Activity
I'd like every line in the following listing that holds "paramilitary" copied.

Exercise data
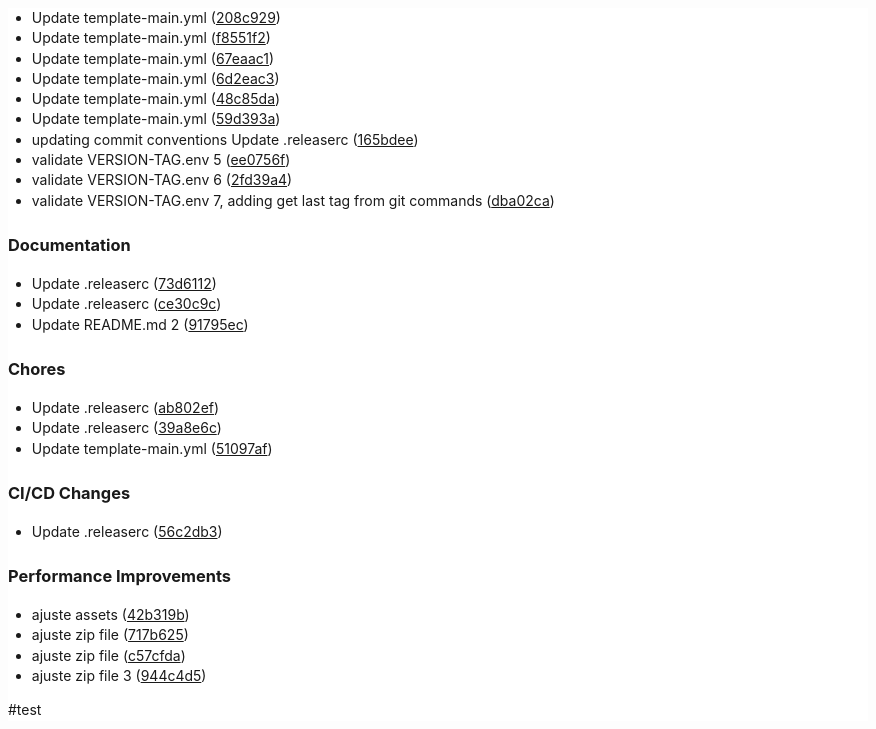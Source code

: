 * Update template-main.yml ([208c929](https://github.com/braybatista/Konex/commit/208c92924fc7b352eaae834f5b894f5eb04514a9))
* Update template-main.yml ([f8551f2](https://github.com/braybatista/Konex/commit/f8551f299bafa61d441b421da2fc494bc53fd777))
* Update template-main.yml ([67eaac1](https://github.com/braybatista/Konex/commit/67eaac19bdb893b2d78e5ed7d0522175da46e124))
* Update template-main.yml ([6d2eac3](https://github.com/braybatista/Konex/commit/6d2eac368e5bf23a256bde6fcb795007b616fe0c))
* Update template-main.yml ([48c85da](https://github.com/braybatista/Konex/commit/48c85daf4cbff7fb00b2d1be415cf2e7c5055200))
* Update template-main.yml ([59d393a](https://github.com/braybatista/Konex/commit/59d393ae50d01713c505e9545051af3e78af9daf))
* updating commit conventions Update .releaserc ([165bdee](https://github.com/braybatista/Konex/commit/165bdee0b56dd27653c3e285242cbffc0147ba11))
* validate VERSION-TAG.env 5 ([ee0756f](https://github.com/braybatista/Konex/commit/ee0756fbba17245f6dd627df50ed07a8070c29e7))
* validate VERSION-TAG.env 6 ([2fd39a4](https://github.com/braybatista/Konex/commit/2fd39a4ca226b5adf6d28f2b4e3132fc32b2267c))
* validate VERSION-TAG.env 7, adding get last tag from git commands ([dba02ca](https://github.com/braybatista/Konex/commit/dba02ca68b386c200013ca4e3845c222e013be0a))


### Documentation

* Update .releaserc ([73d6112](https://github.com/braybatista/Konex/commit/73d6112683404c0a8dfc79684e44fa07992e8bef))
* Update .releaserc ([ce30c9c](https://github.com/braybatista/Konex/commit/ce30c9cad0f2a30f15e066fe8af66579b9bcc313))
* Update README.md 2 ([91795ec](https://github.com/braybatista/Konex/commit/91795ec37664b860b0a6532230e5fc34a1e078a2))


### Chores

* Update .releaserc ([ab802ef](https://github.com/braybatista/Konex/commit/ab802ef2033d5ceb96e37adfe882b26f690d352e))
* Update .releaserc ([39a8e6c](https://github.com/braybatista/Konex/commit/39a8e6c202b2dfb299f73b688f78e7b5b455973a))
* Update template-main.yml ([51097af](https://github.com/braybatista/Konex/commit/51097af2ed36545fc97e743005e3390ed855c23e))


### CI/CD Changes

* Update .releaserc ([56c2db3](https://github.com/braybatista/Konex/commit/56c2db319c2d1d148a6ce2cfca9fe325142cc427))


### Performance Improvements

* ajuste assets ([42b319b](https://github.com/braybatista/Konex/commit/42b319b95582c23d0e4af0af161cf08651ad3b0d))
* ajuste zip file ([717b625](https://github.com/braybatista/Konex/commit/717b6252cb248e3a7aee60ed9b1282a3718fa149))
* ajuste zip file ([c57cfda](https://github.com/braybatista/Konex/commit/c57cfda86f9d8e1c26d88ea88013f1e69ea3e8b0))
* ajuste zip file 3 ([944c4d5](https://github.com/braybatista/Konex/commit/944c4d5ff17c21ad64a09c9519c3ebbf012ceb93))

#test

==

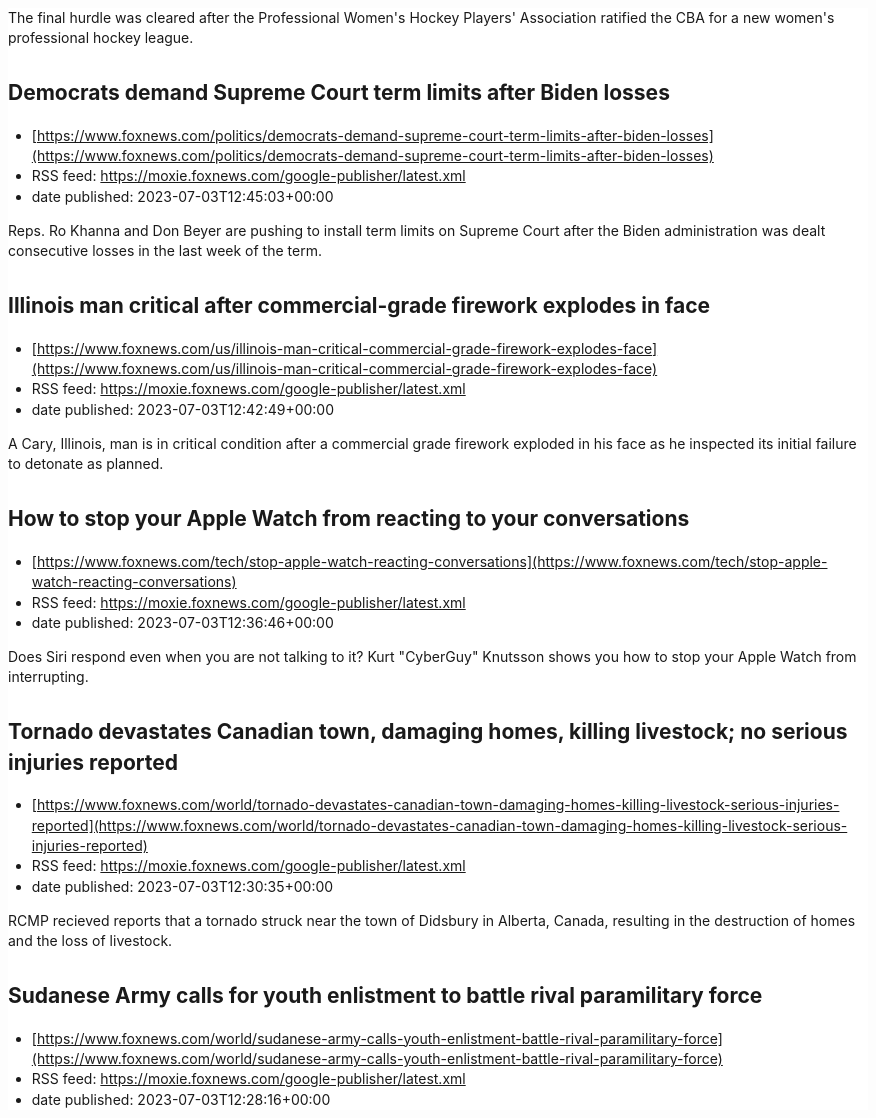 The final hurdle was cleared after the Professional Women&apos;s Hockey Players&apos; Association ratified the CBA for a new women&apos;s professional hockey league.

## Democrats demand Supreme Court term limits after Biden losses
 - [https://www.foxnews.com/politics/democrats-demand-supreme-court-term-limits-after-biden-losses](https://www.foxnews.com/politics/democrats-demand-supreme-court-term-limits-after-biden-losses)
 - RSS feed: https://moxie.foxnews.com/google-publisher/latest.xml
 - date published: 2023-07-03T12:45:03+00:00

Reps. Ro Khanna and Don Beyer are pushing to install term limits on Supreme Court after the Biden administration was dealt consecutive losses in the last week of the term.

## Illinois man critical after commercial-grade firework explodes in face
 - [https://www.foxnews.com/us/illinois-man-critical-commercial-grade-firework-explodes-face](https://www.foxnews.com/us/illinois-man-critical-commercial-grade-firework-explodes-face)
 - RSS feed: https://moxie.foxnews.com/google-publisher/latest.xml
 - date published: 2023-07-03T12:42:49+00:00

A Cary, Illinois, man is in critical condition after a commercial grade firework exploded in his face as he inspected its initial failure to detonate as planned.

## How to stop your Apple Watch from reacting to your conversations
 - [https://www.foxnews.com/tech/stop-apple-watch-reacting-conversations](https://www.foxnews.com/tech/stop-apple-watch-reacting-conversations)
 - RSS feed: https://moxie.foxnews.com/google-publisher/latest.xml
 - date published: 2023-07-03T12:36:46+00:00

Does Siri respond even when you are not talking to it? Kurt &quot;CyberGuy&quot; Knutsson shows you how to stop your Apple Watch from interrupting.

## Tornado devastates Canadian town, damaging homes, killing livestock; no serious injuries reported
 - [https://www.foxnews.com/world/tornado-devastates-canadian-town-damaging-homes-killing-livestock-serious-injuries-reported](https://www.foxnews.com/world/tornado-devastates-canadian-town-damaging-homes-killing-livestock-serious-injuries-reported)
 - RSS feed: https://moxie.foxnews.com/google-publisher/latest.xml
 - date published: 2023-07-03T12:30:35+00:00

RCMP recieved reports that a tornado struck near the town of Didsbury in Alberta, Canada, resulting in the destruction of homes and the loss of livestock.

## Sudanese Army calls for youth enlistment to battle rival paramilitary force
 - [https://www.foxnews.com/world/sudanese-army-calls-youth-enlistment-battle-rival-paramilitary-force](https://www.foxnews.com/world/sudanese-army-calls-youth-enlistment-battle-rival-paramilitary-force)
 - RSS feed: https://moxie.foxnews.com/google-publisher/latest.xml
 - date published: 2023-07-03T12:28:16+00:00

Exercise output
## Sudanese Army calls for youth enlistment to battle rival paramilitary force
 - [https://www.foxnews.com/world/sudanese-army-calls-youth-enlistment-battle-rival-paramilitary-force](https://www.foxnews.com/world/sudanese-army-calls-youth-enlistment-battle-rival-paramilitary-force)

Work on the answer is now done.